International firm Fieldfisher has urged claimant firms to follow its lead in seeking to recover the costs of air ambulance rescues.
Assisted by barristers from One Crown Office Row Chambers, the firm has started an initiative to help air ambulance charities recover their costs from defendants in person injury claims. The firm has worked with these charities to set out their mission costs and supporting evidence so it can become commonplace for claimant lawyers to make air ambulance claims as part of settlements. London, Cornwall, Great Western and East Anglia air ambulances are among those set up with their costs and background information to allow for claims.
Air ambulances are funded by charities reliant on donations from the public to meet the £4,000 costs of each mission. Fundraising has been a particular issue in the past year.

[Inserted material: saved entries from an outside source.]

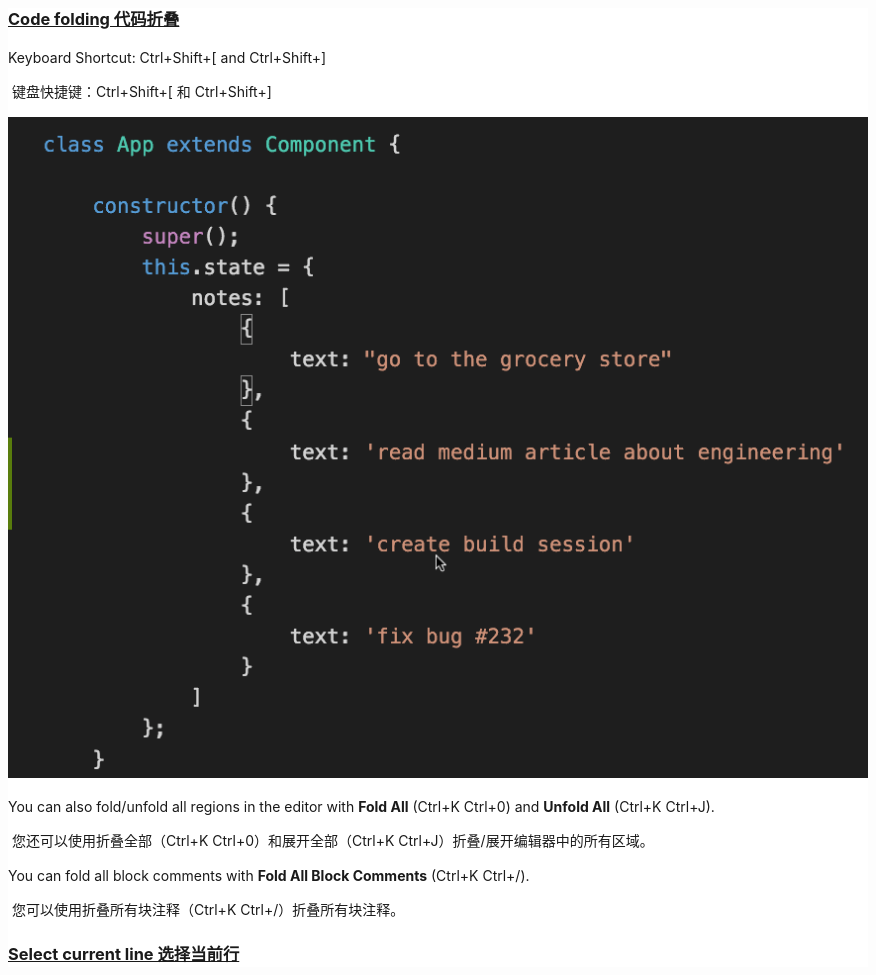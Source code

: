 ### [Code folding 代码折叠](https://code.visualstudio.com/docs/getstarted/tips-and-tricks#_code-folding)

Keyboard Shortcut: Ctrl+Shift+[ and Ctrl+Shift+]

​​	键盘快捷键：Ctrl+Shift+[ 和 Ctrl+Shift+]

![code folding](./TipsandTricks_img/code_folding.gif)

You can also fold/unfold all regions in the editor with **Fold All** (Ctrl+K Ctrl+0) and **Unfold All** (Ctrl+K Ctrl+J).

​​	您还可以使用折叠全部（Ctrl+K Ctrl+0）和展开全部（Ctrl+K Ctrl+J）折叠/展开编辑器中的所有区域。

You can fold all block comments with **Fold All Block Comments** (Ctrl+K Ctrl+/).

​​	您可以使用折叠所有块注释（Ctrl+K Ctrl+/）折叠所有块注释。

### [Select current line 选择当前行](https://code.visualstudio.com/docs/getstarted/tips-and-tricks#_select-current-line)
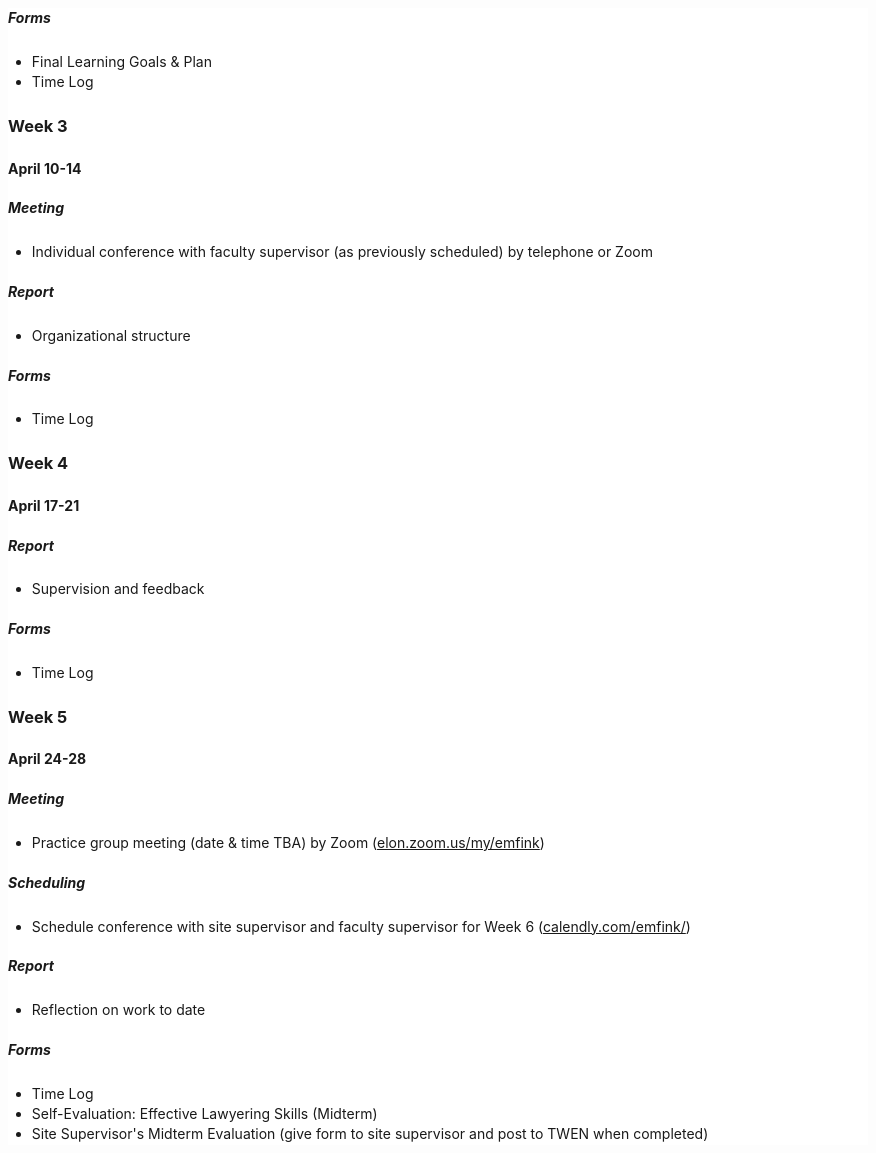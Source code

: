 ##### Forms 

- Final Learning Goals & Plan
- Time Log
      

### Week 3 

#### April 10-14 

##### Meeting 

- Individual conference with faculty supervisor (as previously scheduled) by telephone or Zoom

##### Report 

- Organizational structure

##### Forms 

- Time Log
      

### Week 4 

#### April 17-21 

##### Report 

- Supervision and feedback

##### Forms 

- Time Log
      

### Week 5 

#### April 24-28 

##### Meeting 

- Practice group meeting (date & time TBA) by Zoom ([elon.zoom.us/my/emfink](https://elon.zoom.us/my/emfink))

##### Scheduling 

- Schedule conference with site supervisor and faculty supervisor for Week 6 ([calendly.com/emfink/](https://calendly.com/emfink/))

##### Report 

- Reflection on work to date

##### Forms 

- Time Log
- Self-Evaluation: Effective Lawyering Skills (Midterm)
- Site Supervisor's Midterm Evaluation (give form to site supervisor and post to TWEN when completed)
      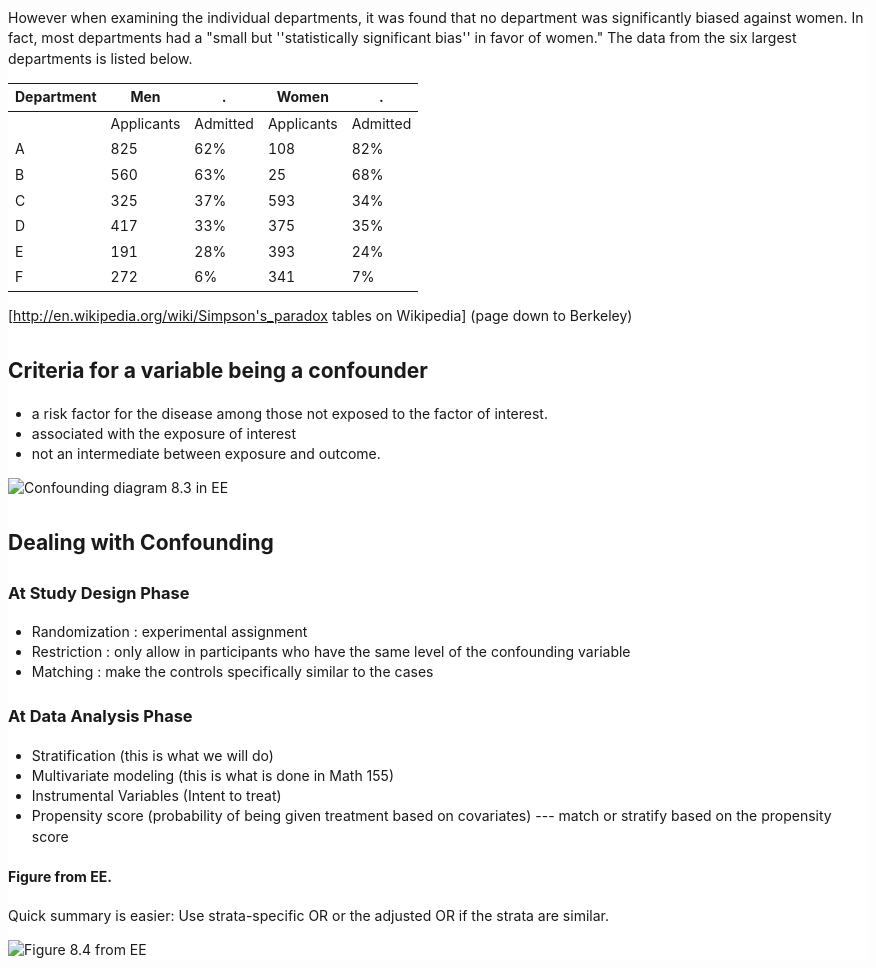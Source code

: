
However when examining the individual departments, it was found that no department was significantly biased against women. In fact, most departments had a "small but ''statistically significant bias'' in favor of women."  The data from the six largest departments is listed below.

Department  | Men | .  |  Women |  .
------------|-----|----|--------|--------
            | Applicants | Admitted | Applicants | Admitted
 A          | 825        | 62%      | 108        | 82%
 B          | 560        | 63%      | 25         | 68%
 C          | 325        | 37%      | 593        | 34%
 D          | 417        | 33%      | 375        | 35%
 E          | 191        | 28%      | 393        | 24%
 F          | 272        | 6%       | 341        | 7%


[http://en.wikipedia.org/wiki/Simpson's_paradox tables on Wikipedia] (page down to Berkeley)


Criteria for a variable being a confounder
----------------------

* a risk factor for the disease among those not exposed to the factor of interest.
* associated with the exposure of interest
* not an intermediate between exposure and outcome.

![Confounding diagram 8.3 in EE](https://dl.dropbox.com/u/5098197/Epidemiology/Figures/EE-Fig-8-3.png)

Dealing with Confounding
------------------------

### At Study Design Phase

* Randomization : experimental assignment
* Restriction : only allow in participants who have the same level of the confounding variable
* Matching : make the controls specifically similar to the cases


### At Data Analysis Phase

* Stratification (this is what we will do)
* Multivariate modeling (this is what is done in Math 155)
* Instrumental Variables (Intent to treat)
* Propensity score (probability of being given treatment based on covariates) --- match or stratify based on the propensity score

#### Figure from EE.

Quick summary is easier: Use strata-specific OR or the adjusted OR if the strata are similar.

![Figure 8.4 from EE](https://dl.dropbox.com/u/5098197/Epidemiology/Figures/EE-Fig-8-4.png)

Jennifer Buchanan from Fieldfisher said: ‘Many injured claimants, family members and solicitors already provide vital charitable donations to the air ambulance services from their own savings. Fieldfisher has taken this one step further by successfully seeking to routinely recover these donations as part of claims for personal injury. We now hope to encourage other firms acting for claimants to make similar claims, so that air ambulance costs can become an established and recognised head of loss.’
Firms representing personal injury claimants who have received emergency care from air ambulance services are asked to contact the air ambulance charity concerned. The charity will then provide details of mission costs for the claimant’s Schedule of Loss. As with any gratuitous care claim, this would be claimed on top of the claimant’s other special damages and would be held on trust by the claimant for the air ambulance charity.
Fieldfisher claims to be the first firm to claim, recover and repay charitable hospices for the end of life care provided to victims of asbestos-related disease in 2008. Two years later the High Court agreed in Drake v Foster Wheeler it was a recoverable loss. Buchanan and her colleague Peter Williams say the same principles apply to emergency care provided through air ambulance charities.